:: The task ::
Among the entries that follow, the required portion opens with the line containing "-468,6 +468,16 @@" and closes with the line containing "null, 'otherusers', new pix_icon('i/roles'". Give that portion again exactly, and nothing else.

:: Exercise inputs ::

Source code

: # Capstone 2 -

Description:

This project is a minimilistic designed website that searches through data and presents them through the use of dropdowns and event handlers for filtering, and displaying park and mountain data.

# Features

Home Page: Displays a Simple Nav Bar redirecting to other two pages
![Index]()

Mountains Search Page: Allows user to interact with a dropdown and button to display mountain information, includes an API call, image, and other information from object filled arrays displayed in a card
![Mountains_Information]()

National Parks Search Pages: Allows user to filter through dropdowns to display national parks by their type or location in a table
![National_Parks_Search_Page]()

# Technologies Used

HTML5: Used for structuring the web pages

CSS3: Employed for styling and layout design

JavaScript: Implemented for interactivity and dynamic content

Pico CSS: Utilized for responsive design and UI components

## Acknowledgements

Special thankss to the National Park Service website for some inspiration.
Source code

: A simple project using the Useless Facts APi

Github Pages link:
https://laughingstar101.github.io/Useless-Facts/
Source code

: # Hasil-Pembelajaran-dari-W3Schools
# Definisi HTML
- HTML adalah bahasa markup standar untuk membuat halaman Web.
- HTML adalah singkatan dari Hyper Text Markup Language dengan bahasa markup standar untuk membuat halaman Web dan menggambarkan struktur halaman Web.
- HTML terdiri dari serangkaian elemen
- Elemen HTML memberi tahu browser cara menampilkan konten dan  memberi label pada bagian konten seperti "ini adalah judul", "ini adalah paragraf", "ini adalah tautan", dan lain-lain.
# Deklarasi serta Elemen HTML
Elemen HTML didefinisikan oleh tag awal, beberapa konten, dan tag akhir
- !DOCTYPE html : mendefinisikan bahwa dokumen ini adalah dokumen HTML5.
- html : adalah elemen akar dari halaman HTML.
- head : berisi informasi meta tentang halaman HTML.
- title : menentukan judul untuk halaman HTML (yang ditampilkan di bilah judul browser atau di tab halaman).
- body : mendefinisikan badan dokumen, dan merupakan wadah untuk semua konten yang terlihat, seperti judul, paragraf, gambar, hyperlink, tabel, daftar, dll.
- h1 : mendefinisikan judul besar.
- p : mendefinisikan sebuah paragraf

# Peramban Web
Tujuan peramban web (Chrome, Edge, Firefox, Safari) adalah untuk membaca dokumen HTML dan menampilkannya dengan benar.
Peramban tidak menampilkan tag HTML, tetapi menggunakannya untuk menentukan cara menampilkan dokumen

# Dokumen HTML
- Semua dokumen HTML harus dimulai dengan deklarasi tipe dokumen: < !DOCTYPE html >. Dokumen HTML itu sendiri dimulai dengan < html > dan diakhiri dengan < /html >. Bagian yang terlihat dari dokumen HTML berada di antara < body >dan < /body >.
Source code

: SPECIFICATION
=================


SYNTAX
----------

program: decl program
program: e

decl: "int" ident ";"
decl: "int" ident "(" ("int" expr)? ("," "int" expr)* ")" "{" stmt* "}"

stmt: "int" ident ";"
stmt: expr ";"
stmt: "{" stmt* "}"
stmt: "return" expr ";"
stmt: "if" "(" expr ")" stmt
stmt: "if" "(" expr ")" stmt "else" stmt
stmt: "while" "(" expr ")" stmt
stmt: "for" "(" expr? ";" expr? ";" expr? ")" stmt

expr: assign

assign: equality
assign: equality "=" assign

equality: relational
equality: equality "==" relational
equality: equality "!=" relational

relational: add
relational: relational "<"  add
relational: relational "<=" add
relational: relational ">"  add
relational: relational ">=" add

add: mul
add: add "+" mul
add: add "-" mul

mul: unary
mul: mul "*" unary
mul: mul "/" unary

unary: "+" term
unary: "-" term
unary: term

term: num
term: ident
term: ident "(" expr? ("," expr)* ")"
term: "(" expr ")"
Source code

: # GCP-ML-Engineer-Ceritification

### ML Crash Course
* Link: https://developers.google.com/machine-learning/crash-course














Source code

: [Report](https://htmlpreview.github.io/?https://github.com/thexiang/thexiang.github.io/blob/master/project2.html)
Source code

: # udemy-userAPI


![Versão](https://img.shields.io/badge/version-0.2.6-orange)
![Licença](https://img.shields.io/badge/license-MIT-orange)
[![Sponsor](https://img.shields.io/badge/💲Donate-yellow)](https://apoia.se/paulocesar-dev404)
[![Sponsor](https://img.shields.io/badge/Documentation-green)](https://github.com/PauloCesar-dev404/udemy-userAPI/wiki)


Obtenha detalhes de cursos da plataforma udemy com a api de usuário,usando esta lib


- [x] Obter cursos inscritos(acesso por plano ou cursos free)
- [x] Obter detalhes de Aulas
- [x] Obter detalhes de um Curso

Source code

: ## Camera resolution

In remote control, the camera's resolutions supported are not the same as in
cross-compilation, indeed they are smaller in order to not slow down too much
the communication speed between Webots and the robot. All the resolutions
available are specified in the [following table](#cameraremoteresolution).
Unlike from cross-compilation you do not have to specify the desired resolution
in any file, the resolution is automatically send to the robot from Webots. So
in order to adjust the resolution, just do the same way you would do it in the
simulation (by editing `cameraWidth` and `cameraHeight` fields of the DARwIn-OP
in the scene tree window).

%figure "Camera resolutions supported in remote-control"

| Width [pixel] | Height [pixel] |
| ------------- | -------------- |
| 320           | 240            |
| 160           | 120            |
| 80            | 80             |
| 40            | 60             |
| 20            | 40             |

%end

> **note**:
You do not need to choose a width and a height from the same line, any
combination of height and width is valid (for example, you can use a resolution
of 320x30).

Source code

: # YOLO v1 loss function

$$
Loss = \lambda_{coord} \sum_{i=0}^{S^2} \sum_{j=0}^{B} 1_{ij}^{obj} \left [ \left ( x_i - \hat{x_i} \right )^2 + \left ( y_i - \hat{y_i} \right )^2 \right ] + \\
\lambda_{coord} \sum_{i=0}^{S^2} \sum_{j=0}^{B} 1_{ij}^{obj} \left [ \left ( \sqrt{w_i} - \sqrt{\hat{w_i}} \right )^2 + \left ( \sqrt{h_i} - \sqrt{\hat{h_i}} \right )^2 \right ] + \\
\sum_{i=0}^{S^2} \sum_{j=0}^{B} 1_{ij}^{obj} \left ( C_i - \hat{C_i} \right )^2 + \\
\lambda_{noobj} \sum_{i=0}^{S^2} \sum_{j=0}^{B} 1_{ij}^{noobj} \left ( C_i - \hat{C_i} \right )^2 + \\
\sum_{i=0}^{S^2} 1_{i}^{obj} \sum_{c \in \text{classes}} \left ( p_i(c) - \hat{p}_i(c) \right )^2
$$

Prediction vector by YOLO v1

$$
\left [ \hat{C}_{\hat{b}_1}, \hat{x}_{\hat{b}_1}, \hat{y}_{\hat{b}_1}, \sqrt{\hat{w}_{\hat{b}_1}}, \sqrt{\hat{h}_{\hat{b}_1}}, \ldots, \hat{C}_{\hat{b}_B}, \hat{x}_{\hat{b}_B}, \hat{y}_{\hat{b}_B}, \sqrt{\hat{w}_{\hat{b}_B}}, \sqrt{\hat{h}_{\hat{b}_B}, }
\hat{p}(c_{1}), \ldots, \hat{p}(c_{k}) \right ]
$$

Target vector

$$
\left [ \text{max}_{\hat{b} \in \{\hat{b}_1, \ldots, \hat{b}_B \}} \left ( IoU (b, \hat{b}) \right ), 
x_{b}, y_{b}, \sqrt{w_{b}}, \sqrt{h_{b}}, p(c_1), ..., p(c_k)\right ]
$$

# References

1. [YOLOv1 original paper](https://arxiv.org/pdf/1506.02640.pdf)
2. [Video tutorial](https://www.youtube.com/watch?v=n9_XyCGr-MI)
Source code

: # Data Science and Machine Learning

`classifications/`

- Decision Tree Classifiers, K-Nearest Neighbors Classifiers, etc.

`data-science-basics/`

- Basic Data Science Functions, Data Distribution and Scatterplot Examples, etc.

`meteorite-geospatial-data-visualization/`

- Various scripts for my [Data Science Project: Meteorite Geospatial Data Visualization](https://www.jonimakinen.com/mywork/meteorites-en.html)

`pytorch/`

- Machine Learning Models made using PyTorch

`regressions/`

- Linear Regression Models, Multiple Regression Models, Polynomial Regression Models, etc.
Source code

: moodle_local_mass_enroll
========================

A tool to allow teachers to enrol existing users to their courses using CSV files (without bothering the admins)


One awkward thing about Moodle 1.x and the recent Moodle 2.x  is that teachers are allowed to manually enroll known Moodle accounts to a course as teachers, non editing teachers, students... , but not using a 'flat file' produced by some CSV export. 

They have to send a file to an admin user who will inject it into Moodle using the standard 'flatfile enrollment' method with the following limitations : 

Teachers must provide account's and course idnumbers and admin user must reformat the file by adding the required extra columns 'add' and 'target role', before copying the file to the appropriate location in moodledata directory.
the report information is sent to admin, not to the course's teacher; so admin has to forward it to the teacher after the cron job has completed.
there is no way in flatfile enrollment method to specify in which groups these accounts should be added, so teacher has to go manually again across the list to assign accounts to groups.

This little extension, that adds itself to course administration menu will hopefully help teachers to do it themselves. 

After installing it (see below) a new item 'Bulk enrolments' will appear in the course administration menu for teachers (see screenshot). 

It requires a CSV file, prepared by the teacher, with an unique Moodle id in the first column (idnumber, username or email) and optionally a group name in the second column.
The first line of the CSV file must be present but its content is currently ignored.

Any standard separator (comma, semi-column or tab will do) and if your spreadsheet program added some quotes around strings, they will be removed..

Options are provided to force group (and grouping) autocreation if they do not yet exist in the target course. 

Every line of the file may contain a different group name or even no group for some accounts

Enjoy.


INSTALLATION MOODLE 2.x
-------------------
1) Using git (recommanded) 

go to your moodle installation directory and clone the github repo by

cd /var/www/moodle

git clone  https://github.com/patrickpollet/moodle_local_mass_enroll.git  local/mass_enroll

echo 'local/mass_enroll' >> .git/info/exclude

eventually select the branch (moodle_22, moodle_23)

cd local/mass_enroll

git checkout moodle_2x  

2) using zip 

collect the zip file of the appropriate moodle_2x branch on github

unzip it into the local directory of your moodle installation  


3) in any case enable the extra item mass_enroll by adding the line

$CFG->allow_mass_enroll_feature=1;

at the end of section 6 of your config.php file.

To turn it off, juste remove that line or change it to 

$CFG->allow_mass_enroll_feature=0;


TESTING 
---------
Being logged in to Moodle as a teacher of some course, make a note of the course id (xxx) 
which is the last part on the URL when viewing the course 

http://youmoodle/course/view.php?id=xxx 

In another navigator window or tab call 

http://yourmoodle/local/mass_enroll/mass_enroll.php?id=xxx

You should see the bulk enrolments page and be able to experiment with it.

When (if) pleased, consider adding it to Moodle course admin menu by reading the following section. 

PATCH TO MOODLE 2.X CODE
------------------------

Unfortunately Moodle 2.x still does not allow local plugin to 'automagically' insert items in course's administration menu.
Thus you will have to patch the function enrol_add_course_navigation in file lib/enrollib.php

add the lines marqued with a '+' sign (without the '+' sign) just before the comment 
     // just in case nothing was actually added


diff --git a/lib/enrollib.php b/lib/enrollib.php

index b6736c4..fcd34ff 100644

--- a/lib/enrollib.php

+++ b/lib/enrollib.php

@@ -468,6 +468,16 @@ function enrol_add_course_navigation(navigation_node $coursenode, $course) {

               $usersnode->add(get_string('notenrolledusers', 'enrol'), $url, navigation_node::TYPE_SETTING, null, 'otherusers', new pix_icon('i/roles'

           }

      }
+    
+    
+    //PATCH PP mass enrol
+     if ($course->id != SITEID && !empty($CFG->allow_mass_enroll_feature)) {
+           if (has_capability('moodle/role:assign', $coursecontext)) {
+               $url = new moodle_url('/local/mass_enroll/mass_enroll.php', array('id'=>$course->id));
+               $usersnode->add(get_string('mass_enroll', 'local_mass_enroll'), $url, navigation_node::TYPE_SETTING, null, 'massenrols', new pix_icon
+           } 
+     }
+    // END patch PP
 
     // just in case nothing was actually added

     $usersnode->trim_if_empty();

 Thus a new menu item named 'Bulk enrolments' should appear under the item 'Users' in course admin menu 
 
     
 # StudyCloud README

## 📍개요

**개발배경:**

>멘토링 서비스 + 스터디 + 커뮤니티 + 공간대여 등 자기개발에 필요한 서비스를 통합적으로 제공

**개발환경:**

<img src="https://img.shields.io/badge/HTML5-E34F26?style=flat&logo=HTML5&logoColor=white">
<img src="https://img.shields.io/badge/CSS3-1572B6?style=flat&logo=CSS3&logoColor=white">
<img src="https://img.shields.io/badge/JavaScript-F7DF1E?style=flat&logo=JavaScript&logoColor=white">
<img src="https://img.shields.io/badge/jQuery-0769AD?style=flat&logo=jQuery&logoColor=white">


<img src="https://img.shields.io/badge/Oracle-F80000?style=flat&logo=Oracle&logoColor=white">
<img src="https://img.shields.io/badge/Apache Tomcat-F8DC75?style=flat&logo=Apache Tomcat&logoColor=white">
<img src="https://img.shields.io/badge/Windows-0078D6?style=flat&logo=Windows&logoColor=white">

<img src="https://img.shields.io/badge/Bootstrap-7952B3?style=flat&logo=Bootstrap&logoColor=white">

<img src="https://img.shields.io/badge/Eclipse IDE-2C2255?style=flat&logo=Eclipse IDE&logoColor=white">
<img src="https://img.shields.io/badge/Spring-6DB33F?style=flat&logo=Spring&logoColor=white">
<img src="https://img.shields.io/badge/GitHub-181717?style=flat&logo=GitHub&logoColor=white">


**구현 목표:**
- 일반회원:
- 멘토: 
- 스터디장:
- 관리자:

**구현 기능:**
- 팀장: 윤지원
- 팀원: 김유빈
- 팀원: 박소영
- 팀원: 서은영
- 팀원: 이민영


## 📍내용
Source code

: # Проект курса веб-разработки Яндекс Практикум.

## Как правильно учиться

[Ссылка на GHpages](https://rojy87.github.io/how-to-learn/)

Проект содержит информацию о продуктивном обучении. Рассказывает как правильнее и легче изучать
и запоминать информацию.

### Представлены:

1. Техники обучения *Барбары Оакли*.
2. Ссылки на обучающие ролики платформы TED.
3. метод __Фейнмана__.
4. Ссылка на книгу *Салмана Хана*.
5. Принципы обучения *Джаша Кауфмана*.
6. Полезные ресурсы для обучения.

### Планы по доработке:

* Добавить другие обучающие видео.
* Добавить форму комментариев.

:: Result below ::
@@ -468,6 +468,16 @@ function enrol_add_course_navigation(navigation_node $coursenode, $course) {

               $usersnode->add(get_string('notenrolledusers', 'enrol'), $url, navigation_node::TYPE_SETTING, null, 'otherusers', new pix_icon('i/roles'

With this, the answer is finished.